CHICAGO -- The suddenly dismal news on American jobs is a blow to President Barack Obama's re-election argument that he has been a steward of recovery. It has heightened White House anxiety over global threats to U.S. economic growth -- and the president's political prospects.
The economy, Obama conceded Friday, "is not growing as fast as we want it to."
Taking a harsher tone, presumed Republican rival Mitt Romney declared that the country appeared to be "moving backward."
After a winter when the job trends were in his favor, Obama has been forced onto the defensive by three months of lackluster to dismal growth. Confronted by Friday's report of a feeble 69,000 new jobs and an uptick in unemployment to 8.2 percent in May, Obama vigorously renewed his demand that Congress step up and enact some of his jobs proposals.

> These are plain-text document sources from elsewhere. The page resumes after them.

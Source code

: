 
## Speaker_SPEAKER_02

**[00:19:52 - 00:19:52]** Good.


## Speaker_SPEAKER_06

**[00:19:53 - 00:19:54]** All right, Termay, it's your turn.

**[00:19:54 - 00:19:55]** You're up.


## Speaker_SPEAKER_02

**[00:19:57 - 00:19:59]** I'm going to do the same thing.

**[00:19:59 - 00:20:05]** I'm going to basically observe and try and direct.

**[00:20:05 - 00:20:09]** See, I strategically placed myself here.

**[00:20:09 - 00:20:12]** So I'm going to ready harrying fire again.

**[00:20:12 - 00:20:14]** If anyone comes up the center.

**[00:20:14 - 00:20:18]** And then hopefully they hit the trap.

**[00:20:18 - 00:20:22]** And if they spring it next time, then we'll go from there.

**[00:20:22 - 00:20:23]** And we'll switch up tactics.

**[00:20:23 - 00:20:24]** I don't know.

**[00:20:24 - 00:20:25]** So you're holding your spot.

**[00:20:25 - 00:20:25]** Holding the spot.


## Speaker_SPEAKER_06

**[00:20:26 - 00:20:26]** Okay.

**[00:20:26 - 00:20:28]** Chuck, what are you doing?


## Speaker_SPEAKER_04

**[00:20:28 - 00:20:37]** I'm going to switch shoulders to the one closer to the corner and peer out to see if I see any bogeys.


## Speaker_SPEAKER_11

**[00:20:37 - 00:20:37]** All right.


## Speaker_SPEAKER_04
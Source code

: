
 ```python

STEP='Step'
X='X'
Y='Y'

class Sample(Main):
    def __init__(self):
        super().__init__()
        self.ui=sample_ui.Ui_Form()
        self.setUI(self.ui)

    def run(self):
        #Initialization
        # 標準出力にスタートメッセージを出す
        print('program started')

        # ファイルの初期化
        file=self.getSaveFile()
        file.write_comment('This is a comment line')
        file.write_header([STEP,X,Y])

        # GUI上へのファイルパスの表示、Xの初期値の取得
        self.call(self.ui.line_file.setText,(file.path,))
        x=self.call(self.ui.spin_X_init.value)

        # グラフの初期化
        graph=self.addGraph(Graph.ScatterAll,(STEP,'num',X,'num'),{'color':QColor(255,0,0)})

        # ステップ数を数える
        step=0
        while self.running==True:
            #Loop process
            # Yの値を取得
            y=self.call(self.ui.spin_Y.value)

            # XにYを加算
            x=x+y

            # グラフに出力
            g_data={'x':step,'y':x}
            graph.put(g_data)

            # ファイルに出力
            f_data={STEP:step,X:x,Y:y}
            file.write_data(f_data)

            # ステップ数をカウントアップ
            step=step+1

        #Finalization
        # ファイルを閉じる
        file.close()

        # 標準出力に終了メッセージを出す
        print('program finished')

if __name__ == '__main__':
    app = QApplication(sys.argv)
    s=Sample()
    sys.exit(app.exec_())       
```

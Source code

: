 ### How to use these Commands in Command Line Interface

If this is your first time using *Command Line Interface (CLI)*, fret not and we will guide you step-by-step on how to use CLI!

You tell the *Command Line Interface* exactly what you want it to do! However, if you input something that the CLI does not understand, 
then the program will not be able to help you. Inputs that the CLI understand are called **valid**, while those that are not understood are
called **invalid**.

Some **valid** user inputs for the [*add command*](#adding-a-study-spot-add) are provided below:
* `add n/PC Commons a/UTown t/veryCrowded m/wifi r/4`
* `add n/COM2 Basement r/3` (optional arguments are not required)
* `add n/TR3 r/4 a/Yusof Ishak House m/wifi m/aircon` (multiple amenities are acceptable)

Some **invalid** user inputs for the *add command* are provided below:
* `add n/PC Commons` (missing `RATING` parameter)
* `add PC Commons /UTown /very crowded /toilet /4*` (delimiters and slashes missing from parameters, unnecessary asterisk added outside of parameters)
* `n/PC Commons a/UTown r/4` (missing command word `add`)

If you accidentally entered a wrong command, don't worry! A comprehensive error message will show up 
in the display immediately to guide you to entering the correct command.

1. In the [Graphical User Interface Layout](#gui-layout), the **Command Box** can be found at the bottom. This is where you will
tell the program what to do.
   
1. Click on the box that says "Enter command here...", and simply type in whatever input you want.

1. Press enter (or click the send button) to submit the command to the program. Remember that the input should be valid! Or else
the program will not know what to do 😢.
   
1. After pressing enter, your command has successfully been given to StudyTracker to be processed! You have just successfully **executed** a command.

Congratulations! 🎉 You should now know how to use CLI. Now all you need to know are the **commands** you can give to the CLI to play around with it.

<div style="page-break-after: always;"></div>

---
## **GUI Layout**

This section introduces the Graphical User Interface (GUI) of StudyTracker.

Calling the eurozone's debt crisis a "shadow" hanging over the U.S. economy, Obama made his most urgent plea yet for measures that he said would "serve as a buffer in case the situation in Europe gets any worse."
Romney called the jobs figures "devastating news."
In an interview Friday with CNBC, Romney said that Obama's policies and his handling of the economy had "been dealt a harsh indictment."
Obama was in Minnesota to push his proposal to expand job opportunities for veterans and to raise money for his campaign. He also raised money Friday evening in Chicago.
He said private business has created more than 4 million jobs over the past 27 months, but, he added, "as we learned in today's jobs report, we're still not creating them as fast as we want."
Still, he said, "we will come back stronger; we do have better days ahead."
No president since the Great Depression has sought re-election with unemployment as high as the current 8.2 percent, and past incumbents have lost when the rate was on the rise.
Romney has aimed at Obama's economic policies, arguing that they have slowed the recovery, not aided it.
On Friday, his campaign released a new television ad promising "a better day" and declaring that a Romney presidency would focus from the start on the economy and the federal deficit, unleash U.S. energy resources and stand up to China on trade. "President Romney's leadership puts jobs first," the ad states.